Segment Open
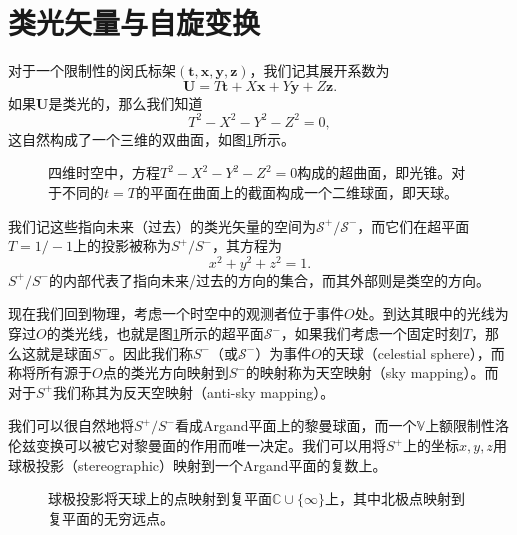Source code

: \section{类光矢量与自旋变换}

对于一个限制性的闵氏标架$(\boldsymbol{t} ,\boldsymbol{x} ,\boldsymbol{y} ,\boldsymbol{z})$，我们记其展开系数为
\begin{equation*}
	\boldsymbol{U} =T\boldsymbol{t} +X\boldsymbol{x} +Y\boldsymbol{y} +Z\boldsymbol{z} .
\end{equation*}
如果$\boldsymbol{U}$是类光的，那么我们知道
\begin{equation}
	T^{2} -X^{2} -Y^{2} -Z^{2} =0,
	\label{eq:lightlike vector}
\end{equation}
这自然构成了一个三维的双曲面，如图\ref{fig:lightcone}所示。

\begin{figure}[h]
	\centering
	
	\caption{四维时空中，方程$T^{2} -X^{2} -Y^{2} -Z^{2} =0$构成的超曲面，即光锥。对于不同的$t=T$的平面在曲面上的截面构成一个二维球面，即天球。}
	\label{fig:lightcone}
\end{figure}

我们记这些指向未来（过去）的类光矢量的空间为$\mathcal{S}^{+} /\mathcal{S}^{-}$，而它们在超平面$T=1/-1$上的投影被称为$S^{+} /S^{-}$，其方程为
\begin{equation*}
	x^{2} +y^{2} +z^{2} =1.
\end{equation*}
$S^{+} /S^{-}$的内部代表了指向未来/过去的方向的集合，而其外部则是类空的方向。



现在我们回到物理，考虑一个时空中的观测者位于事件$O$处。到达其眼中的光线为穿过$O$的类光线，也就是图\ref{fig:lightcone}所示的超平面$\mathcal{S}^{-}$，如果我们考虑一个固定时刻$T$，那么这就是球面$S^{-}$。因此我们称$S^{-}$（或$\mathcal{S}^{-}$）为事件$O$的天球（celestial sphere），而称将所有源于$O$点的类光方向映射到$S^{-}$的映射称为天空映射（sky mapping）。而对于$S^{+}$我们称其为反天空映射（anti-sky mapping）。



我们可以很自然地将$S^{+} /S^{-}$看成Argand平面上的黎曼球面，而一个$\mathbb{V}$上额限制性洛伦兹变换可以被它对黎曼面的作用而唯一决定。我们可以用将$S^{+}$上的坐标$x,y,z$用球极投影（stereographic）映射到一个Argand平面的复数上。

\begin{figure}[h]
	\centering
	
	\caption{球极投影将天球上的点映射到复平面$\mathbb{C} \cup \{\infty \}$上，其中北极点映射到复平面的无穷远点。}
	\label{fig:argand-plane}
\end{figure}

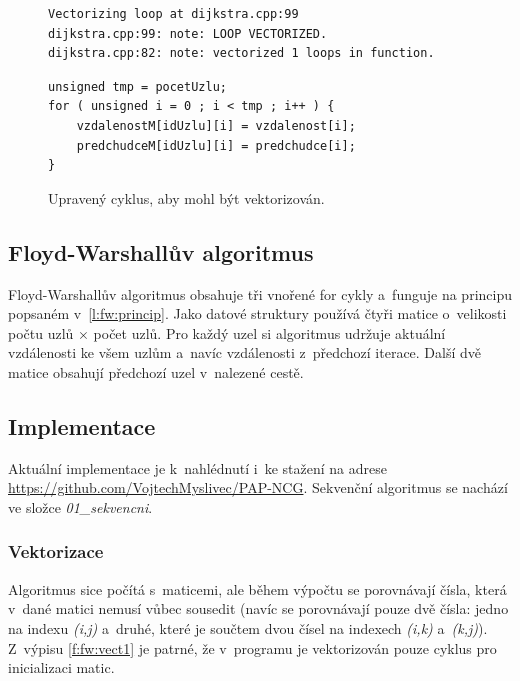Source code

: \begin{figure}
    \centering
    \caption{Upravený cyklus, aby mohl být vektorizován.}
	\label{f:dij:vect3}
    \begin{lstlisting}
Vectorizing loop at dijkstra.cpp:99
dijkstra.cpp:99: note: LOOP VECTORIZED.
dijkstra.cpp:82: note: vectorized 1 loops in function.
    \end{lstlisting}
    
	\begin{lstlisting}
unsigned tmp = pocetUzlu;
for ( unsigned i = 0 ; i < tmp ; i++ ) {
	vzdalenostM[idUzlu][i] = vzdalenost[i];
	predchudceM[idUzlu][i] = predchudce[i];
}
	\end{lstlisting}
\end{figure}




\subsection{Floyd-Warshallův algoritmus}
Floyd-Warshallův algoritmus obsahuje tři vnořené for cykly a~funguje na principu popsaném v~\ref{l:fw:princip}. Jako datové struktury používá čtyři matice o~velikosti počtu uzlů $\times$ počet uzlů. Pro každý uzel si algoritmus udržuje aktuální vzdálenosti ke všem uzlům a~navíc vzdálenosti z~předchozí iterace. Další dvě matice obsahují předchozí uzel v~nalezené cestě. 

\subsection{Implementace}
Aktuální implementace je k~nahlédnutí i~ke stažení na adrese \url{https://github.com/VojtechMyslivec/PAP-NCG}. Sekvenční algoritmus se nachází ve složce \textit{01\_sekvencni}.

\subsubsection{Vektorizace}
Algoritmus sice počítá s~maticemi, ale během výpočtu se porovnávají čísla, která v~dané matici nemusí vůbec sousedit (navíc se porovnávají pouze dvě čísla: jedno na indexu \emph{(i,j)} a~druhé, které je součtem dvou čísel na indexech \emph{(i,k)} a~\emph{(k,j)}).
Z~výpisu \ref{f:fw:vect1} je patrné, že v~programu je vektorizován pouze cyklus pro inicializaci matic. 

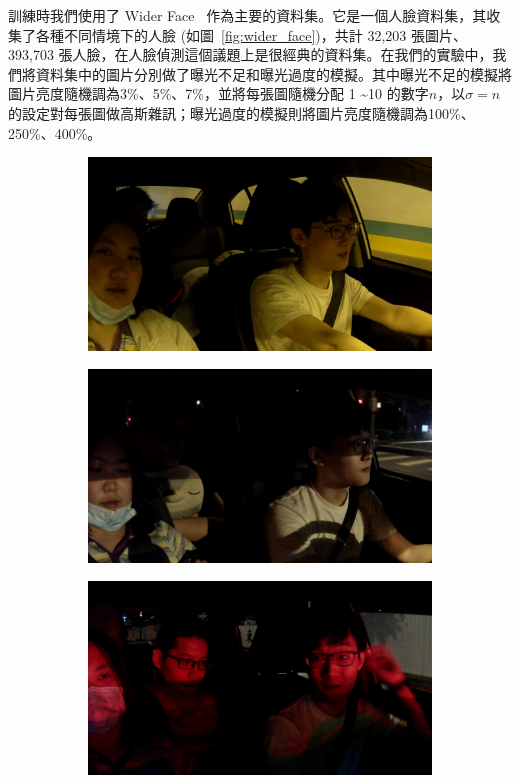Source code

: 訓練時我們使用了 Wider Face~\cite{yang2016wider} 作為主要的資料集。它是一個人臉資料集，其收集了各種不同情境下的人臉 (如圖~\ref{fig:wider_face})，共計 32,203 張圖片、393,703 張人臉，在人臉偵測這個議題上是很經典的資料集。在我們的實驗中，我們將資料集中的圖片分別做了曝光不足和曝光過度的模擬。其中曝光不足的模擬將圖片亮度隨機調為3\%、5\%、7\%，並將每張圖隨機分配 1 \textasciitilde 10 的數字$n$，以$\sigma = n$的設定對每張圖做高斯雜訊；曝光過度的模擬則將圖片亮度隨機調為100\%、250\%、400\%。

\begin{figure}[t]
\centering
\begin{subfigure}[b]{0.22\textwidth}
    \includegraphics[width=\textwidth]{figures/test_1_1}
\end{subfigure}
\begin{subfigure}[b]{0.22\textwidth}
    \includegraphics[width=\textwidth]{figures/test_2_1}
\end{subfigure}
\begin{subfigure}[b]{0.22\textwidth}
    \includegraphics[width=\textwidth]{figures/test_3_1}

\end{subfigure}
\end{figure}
Segment Closed
*Directions*
Within the records, on how many lines does the word "navíc" appear? Provide the number alone.

*Result of the exercise*
2